"""

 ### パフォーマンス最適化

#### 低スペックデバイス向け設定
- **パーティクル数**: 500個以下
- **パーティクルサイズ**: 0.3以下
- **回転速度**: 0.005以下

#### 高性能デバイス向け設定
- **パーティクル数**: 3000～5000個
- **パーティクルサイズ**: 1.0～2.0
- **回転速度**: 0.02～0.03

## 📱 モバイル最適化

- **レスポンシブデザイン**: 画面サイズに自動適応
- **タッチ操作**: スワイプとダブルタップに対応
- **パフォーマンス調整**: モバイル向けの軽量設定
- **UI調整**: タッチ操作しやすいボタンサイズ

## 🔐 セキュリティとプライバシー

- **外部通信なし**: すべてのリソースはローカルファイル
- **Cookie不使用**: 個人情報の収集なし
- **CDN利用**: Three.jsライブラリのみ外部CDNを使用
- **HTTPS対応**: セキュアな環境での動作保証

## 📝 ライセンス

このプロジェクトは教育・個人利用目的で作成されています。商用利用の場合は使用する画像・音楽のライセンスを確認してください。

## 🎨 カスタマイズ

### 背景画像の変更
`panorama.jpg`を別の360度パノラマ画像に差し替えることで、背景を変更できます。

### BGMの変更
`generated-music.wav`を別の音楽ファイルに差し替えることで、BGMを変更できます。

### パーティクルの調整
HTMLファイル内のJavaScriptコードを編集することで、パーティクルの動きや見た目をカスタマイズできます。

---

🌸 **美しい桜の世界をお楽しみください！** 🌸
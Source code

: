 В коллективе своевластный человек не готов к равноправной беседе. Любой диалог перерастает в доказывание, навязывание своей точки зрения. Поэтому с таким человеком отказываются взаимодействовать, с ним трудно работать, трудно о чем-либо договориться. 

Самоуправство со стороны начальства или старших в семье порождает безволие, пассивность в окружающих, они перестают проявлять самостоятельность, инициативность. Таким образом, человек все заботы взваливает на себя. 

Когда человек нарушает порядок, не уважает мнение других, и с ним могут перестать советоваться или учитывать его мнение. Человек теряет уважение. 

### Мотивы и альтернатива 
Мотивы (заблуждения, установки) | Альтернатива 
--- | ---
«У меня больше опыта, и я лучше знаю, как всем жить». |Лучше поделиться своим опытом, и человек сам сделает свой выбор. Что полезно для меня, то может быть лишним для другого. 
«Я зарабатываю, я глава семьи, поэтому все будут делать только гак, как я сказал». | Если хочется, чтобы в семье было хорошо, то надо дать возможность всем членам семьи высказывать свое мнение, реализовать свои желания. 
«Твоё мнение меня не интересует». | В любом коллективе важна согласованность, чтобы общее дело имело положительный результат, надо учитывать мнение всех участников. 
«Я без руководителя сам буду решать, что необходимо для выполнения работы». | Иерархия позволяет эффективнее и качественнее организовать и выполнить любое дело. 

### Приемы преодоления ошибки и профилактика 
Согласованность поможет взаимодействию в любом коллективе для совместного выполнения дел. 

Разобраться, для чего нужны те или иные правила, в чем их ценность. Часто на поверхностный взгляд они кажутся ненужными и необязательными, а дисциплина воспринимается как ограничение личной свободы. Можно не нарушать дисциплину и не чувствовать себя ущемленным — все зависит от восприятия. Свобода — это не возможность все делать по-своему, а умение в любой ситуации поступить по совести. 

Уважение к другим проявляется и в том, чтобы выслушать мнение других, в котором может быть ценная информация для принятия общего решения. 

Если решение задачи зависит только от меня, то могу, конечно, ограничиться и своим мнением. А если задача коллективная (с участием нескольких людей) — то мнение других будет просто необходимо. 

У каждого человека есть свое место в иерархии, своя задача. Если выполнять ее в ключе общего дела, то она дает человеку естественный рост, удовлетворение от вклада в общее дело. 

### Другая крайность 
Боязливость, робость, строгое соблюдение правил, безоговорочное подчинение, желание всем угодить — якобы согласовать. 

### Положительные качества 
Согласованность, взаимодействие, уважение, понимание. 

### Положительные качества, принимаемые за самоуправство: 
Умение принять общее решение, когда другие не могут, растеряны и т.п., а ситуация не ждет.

"""
"""

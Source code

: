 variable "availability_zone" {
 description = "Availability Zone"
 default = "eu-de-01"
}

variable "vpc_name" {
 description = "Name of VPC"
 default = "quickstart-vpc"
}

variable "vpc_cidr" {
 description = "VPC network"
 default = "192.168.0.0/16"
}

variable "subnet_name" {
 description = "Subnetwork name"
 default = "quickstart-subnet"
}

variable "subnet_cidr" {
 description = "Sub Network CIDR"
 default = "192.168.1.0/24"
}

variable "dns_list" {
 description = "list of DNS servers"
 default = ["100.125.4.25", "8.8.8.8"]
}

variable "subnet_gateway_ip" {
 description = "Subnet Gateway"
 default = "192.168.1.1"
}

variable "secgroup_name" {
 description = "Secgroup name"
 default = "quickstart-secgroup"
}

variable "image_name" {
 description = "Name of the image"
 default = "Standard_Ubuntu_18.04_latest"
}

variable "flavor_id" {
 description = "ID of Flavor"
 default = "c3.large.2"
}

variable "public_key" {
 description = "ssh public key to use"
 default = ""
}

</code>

"""

Your task
Tally the lines above that contain the string "общее". Respond with the total alone.

Answer to the exercise
3